- Chairperson: Shannon O'Brien
- Senate Minority Leader: Pat Flowers
- House Minority Leader: Katie Sullivan
- Headquarters: Helena, Montana
- National affiliation: Democratic Party
- Seats in the U.S. Senate: 0 / 2
- Seats in the U.S. House: 0 / 2
- Seats in the Montana Senate: 19 / 50
- Seats in the Montana House: 42 / 100
- Statewide Executive Offices: 0 / 6

Election symbol

Website
- www.montanademocrats.org

= Montana Democratic Party =

Montana affiliate of the Democratic Party

Montana Democratic Party (MDP) is the affiliate of the Democratic Party in the U.S. state of Montana and one of the two major political parties in the state. The party as of 2024 is chaired by Shannon O'Brien. The National Committeeman is Donavon Hawk, and the National Committeewoman is Mary Sheehy Moe.

==History==
===Recent years===
In August 2025, the Montana Democratic Party came under renewed scrutiny following reports that a party financial controller with close links to party leadership, Abbey Lee Cook, had been embezzling donations from Democratic candidates and affiliated organizations. Cook, entered pleas of guilty to three federal charges of wire fraud.

In November 2024, all Montana Democrats running in statewide or federal races lost to GOP candidates, continuing a trend of declining fortune for the Democratic Party in Montana. Before 2024, Montana's federal delegation continuously included at least one Democrat from 1911 until Sen. Jon Tester's 2024 loss to Republican Tim Sheehy, and as recently as 2013, Democrats held all statewide elected offices. In state legislative races, Democrats overturned the GOP supermajority following beneficial redistricting that reduced the total number of competitive districts favoring safer Democratic and Republican districts.

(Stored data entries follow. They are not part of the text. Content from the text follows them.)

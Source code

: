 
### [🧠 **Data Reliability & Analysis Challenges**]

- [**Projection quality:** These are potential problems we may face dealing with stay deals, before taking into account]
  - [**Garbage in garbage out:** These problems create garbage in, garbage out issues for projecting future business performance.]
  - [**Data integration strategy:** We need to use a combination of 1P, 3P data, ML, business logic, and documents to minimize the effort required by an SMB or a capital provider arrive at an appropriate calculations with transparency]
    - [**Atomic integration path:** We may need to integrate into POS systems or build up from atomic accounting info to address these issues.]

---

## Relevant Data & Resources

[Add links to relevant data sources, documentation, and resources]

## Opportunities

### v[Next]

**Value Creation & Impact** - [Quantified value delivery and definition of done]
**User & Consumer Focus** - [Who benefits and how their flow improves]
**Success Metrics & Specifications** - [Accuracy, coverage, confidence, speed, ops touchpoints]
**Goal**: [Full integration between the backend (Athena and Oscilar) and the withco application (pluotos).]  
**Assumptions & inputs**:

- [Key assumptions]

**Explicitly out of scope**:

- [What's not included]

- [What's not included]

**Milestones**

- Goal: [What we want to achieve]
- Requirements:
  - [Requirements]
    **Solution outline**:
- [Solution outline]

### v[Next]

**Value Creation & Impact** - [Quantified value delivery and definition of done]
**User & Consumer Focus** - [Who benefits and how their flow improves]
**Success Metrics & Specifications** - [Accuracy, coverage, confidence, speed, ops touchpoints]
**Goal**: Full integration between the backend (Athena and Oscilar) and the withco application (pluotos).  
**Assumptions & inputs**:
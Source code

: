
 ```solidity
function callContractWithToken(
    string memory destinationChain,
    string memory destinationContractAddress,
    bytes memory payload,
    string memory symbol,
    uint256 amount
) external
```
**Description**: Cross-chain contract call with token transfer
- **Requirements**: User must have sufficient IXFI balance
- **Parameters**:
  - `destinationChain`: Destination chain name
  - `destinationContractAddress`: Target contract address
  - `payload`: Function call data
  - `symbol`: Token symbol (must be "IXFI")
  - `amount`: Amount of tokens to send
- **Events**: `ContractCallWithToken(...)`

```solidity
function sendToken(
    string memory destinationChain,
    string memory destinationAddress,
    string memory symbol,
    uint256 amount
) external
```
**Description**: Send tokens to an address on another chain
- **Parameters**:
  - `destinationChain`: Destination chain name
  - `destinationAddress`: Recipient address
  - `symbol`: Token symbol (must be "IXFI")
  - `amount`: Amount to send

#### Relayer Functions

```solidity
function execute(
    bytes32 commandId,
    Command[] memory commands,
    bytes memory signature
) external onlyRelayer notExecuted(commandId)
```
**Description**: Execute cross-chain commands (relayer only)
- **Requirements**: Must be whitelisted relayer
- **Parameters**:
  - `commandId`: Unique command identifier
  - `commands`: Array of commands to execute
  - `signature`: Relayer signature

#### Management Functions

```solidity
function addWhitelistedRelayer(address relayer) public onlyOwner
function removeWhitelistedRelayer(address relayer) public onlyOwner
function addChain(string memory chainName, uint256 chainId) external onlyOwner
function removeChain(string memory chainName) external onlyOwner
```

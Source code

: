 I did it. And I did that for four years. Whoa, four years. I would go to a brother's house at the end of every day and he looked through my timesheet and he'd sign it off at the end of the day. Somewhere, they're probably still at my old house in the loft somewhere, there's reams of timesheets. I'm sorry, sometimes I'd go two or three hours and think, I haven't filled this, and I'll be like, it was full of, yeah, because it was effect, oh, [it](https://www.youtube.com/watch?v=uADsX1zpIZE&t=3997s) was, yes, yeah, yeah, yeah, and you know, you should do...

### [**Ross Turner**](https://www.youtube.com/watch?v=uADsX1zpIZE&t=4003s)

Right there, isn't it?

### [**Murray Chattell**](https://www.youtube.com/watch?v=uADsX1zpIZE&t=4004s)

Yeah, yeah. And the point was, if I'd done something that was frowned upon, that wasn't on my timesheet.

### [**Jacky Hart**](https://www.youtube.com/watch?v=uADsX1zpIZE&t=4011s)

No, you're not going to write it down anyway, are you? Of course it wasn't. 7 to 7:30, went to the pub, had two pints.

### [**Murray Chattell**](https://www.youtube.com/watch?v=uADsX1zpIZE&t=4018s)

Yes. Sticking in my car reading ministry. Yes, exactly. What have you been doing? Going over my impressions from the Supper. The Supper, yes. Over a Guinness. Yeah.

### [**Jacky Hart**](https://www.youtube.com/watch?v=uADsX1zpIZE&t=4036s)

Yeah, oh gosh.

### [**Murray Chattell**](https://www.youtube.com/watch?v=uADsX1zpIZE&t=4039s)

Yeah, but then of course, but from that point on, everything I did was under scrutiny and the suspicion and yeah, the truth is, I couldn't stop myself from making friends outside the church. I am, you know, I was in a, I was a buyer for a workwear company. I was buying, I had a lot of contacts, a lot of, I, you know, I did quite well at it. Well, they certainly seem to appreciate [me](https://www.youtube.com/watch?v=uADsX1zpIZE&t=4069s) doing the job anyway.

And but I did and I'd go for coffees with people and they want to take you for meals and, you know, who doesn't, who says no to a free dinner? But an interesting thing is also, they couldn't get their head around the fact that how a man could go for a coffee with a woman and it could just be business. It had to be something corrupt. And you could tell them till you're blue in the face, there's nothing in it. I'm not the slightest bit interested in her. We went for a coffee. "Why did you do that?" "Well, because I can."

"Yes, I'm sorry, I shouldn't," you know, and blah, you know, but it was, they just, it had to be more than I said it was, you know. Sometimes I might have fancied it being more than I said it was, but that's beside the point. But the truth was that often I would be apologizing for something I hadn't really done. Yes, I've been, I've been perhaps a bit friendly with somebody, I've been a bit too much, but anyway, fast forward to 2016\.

In November 2022, Montana Republicans secured a supermajority in both legislative houses.

In June 2022, NPR reported that Montana had two U.S. House districts for the first time since 1992, and while the Montana Democratic Party had three candidates in that month's primary, it hadn't had representation in the U.S. House since 1994. In August 2022, Montana Democrats meeting in Butte announced a new platform, largely statements of principal, such as supporting abortion rights and declaring a "state of climate emergency." New policy objectives included restoring the Judicial Nominating Commission, recently eliminated by Republicans, and establishing a panel to examine atrocities at the state's former boarding schools for Native Americans. Sheila Hogan remained the state party's executive director; the only Democrat in statewide or federal office at the time was Senator Jon Tester.

In February 2022, Democratic senator Jon Tester criticized the larger state party for not doing more to appeal to and engage with "Middle America," clarifying he meant the area between the Appalachians the Rocky Mountains.

In January 2020, Sandi Luckey, previously the state party treasurer for the Democratic party, was elected executive director of the Montana Democratic Party. Robyn Driscoll was party chair at that time. The state party announced in May 2020 that it was creating a Steering Committee for the Blue Bench Program, and that it would have three of those positions dedicated permanently for Native American leaders. The Blue Bench Program recruited and developed local candidates to run for office. At that time, the state party's voting delegates largely consisted of legislative leadership, Democrats in statewide elected office, and leaders in Democratic Central Committees for state countries. The party had no delegate votes assigned specifically for Native Americans, and three voting delegates at state conventions who were Native Americans. The Associated Press reported in June 2020 that the state party voted to establish tribal committees to represent the Crow, Northern Cheyenne, Fort Peck, Fort Belknap, Rocky Boy's, Blackfeet and Flathead reservations and the Little Shell-Chippewa tribes, and the committees would operate "like county central committees, whose delegates vote on the party's platform, rules and officers and nominate candidates for special elections." Luckey, still the state party executive director, said the move made the Montana Democratic Party the first US state country to formally create a formal role based on population for Native Americans.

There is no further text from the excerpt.